Opinion
Civil Action 2019-0004
09-13-2022
Attorneys: Pamela L. Colon, Esq., St. Croix, U.S.V.I. For Plaintiff John P. Golden, Esq., Miami, FL For Defendants Those Certain Underwriters at Lloyds of London Participating in Brit Global Syndicate No. 2987, Those Certain Underwriters at Lloyds of London Subscribing to Policy No. PKBRT11365, Crawford and Company, Crawford and Company (Canada), Inc., and Geoff Sullivan Robert J. Kuczynski, Esq. St. Croix, U.S.V.I. For Defendants Marshall and Sterling Enterprises, Inc., Marshall and Sterling, Inc., John Harper, and Ryan Nelthropp Neal R. Novak, Esq., Chicago, IL For Defendants Novak Law Offices and Neal R. Novak
Attorneys: Pamela L. Colon, Esq., St. Croix, U.S.V.I. For Plaintiff
John P. Golden, Esq., Miami, FL For Defendants Those Certain Underwriters at Lloyds of London Participating in Brit Global Syndicate No. 2987, Those Certain Underwriters at Lloyds of London Subscribing to Policy No.
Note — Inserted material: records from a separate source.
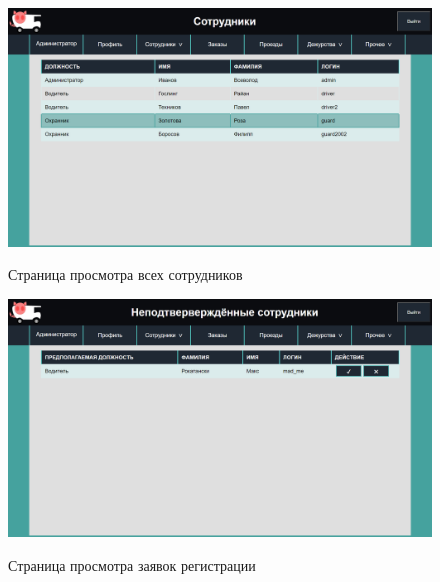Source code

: \begin{figure}[h!] \label{all_profiles_sc}
	\begin{center}
		{\includegraphics[scale=0.43, angle=0]{sc/all_profiles}}
		\caption{Страница просмотра всех сотрудников}
	\end{center}
\end{figure}

\begin{figure}[h!] \label{unver_sc}
	\begin{center}
		{\includegraphics[scale=0.43, angle=0]{sc/unver}}
		\caption{Страница просмотра заявок регистрации}
	\end{center}
\end{figure}

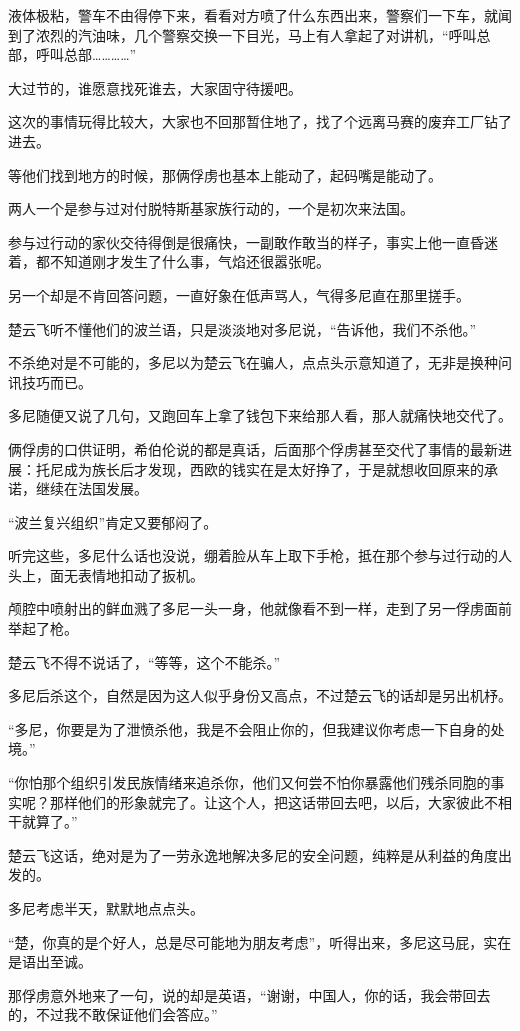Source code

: 液体极粘，警车不由得停下来，看看对方喷了什么东西出来，警察们一下车，就闻到了浓烈的汽油味，几个警察交换一下目光，马上有人拿起了对讲机，“呼叫总部，呼叫总部…………”

大过节的，谁愿意找死谁去，大家固守待援吧。

这次的事情玩得比较大，大家也不回那暂住地了，找了个远离马赛的废弃工厂钻了进去。

等他们找到地方的时候，那俩俘虏也基本上能动了，起码嘴是能动了。

两人一个是参与过对付脱特斯基家族行动的，一个是初次来法国。

参与过行动的家伙交待得倒是很痛快，一副敢作敢当的样子，事实上他一直昏迷着，都不知道刚才发生了什么事，气焰还很嚣张呢。

另一个却是不肯回答问题，一直好象在低声骂人，气得多尼直在那里搓手。

楚云飞听不懂他们的波兰语，只是淡淡地对多尼说，“告诉他，我们不杀他。”

不杀绝对是不可能的，多尼以为楚云飞在骗人，点点头示意知道了，无非是换种问讯技巧而已。

多尼随便又说了几句，又跑回车上拿了钱包下来给那人看，那人就痛快地交代了。

俩俘虏的口供证明，希伯伦说的都是真话，后面那个俘虏甚至交代了事情的最新进展：托尼成为族长后才发现，西欧的钱实在是太好挣了，于是就想收回原来的承诺，继续在法国发展。

“波兰复兴组织”肯定又要郁闷了。

听完这些，多尼什么话也没说，绷着脸从车上取下手枪，抵在那个参与过行动的人头上，面无表情地扣动了扳机。

颅腔中喷射出的鲜血溅了多尼一头一身，他就像看不到一样，走到了另一俘虏面前举起了枪。

楚云飞不得不说话了，“等等，这个不能杀。”

多尼后杀这个，自然是因为这人似乎身份又高点，不过楚云飞的话却是另出机杼。

“多尼，你要是为了泄愤杀他，我是不会阻止你的，但我建议你考虑一下自身的处境。”

“你怕那个组织引发民族情绪来追杀你，他们又何尝不怕你暴露他们残杀同胞的事实呢？那样他们的形象就完了。让这个人，把这话带回去吧，以后，大家彼此不相干就算了。”

楚云飞这话，绝对是为了一劳永逸地解决多尼的安全问题，纯粹是从利益的角度出发的。

多尼考虑半天，默默地点点头。

“楚，你真的是个好人，总是尽可能地为朋友考虑”，听得出来，多尼这马屁，实在是语出至诚。

那俘虏意外地来了一句，说的却是英语，“谢谢，中国人，你的话，我会带回去的，不过我不敢保证他们会答应。”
PKBRT11365, Crawford and Company, Crawford and Company (Canada), Inc., and Geoff Sullivan
Robert J. Kuczynski, Esq. St. Croix, U.S.V.I. For Defendants Marshall and Sterling Enterprises, Inc., Marshall and Sterling, Inc., John Harper, and Ryan Nelthropp
Neal R. Novak, Esq., Chicago, IL For Defendants Novak Law Offices and Neal R. Novak
MEMORANDUM OPINION
WILMA A. LEWIS DISTRICT JUDGE
THIS MATTER comes before the Court on Defendants' “Joint Motion to Strike Plaintiff's Notice of Voluntary Dismissal” (“Motion to Strike”) (Dkt. No. 23), Plaintiff The Doctor and the Professor, LLC, d/b/a 17/64 Kitchen and Bar's (“Plaintiff”) Opposition thereto (Dkt. No. 32), and Defendants' Reply (Dkt. No. 34). For the following reasons, the Court will grant Defendants' Motion to Strike.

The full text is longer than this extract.